Thursday, October 17, 2013

Review: "The Willow Tree" by Hubert Selby Jr.



The Willow Tree is the first Hubert Selby Jr. novel I have read since high school, and with the reading of this novel came a few realizations of the kind of person I was back then; filled with intense passion and curiosity, but very little knowledge. Even now, his novels, or at least the memories of them, still intrigue me with its graphic violence and relentlessly moral storytelling. But now that I have grown up, I find a lot of the elements that made me like a book like this when I was younger really fail to satisfy me, much like the books of Bret Easton Ellis and Chuck Palahniuk, but the book does still maintain its core heart that made his books the emotional roller coasters that they were. It is very hard to walk away from one of Selby’s books without feeling someone just bared all of their wounded heart to you. This book starts rather quickly, with the chaotic event that starts the book down its dark path happening within the first ten pages.
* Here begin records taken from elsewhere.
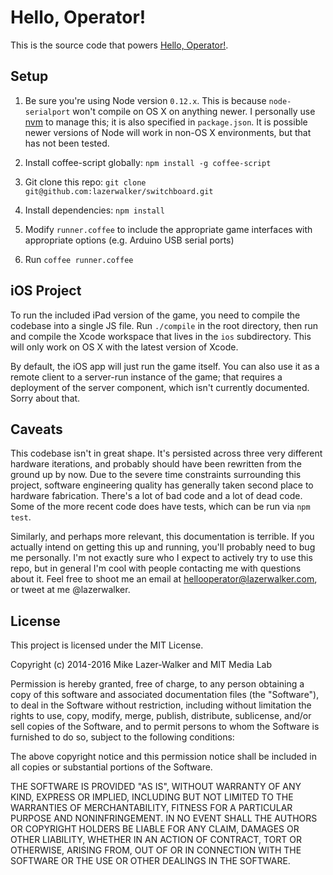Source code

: # Hello, Operator!

This is the source code that powers [Hello, Operator!](http://lazerwalker.com/hellooperator).


## Setup

1. Be sure you're using Node version `0.12.x`. This is because `node-serialport` won't compile on OS X on anything newer. I personally use [nvm](https://github.com/creationix/nvm) to manage this; it is also specified in `package.json`. It is possible newer versions of Node will work in non-OS X environments, but that has not been tested.

2. Install coffee-script globally: `npm install -g coffee-script`

3. Git clone this repo: `git clone git@github.com:lazerwalker/switchboard.git`

4. Install dependencies: `npm install`

5. Modify `runner.coffee` to include the appropriate game interfaces with appropriate options (e.g. Arduino USB serial ports)

6. Run `coffee runner.coffee`


## iOS Project

To run the included iPad version of the game, you need to compile the codebase into a single JS file. Run `./compile` in the root directory, then run and compile the Xcode workspace that lives in the `ios` subdirectory. This will only work on OS X with the latest version of Xcode.

By default, the iOS app will just run the game itself. You can also use it as a remote client to a server-run instance of the game; that requires a deployment of the server component, which isn't currently documented. Sorry about that.


## Caveats

This codebase isn't in great shape. It's persisted across three very different hardware iterations, and probably should have been rewritten from the ground up by now. Due to the severe time constraints surrounding this project, software engineering quality has generally taken second place to hardware fabrication. There's a lot of bad code and a lot of dead code. Some of the more recent code does have tests, which can be run via `npm test`.

Similarly, and perhaps more relevant, this documentation is terrible. If you actually intend on getting this up and running, you'll probably need to bug me personally. I'm not exactly sure who I expect to actively try to use this repo, but in general I'm cool with people contacting me with questions about it. Feel free to shoot me an email at hellooperator@lazerwalker.com, or tweet at me @lazerwalker.


## License

This project is licensed under the MIT License.

Copyright (c) 2014-2016 Mike Lazer-Walker and MIT Media Lab

Permission is hereby granted, free of charge, to any person obtaining a copy of this software and associated documentation files (the "Software"), to deal in the Software without restriction, including without limitation the rights to use, copy, modify, merge, publish, distribute, sublicense, and/or sell copies of the Software, and to permit persons to whom the Software is furnished to do so, subject to the following conditions:

The above copyright notice and this permission notice shall be included in all copies or substantial portions of the Software.

THE SOFTWARE IS PROVIDED "AS IS", WITHOUT WARRANTY OF ANY KIND, EXPRESS OR IMPLIED, INCLUDING BUT NOT LIMITED TO THE WARRANTIES OF MERCHANTABILITY, FITNESS FOR A PARTICULAR PURPOSE AND NONINFRINGEMENT. IN NO EVENT SHALL THE AUTHORS OR COPYRIGHT HOLDERS BE LIABLE FOR ANY CLAIM, DAMAGES OR OTHER LIABILITY, WHETHER IN AN ACTION OF CONTRACT, TORT OR OTHERWISE, ARISING FROM, OUT OF OR IN CONNECTION WITH THE SOFTWARE OR THE USE OR OTHER DEALINGS IN THE SOFTWARE.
Bobby, a young black kid, and his Mexican girlfriend Maria, are attacked by a gang, with Bobby being badly beaten, and Maria is badly burned when lye is thrown in her face. While Maria is taken to the hospital, Bobby runs away from his damaged home life and falls under the tutelage of Moishe, a Holocaust survivor whose caught between fostering Bobby’s need for vengeance with his own memories of his time in concentration camps, and trying to save his soul and avoid his mistakes. The real problem I found with this book, and the past books of Selby, was that his ideas seemed to overdrawn to fit the length of a novel. The books I fondly remember, like Last Exit to Brooklyn and Song of the Silent Snow, worked because the ideas were in short form, and gave off the desired emotional impact in the proper way. I’m not sure if I should recommend this book wholeheartedly, but I do feel Selby is still deserving of his cult status.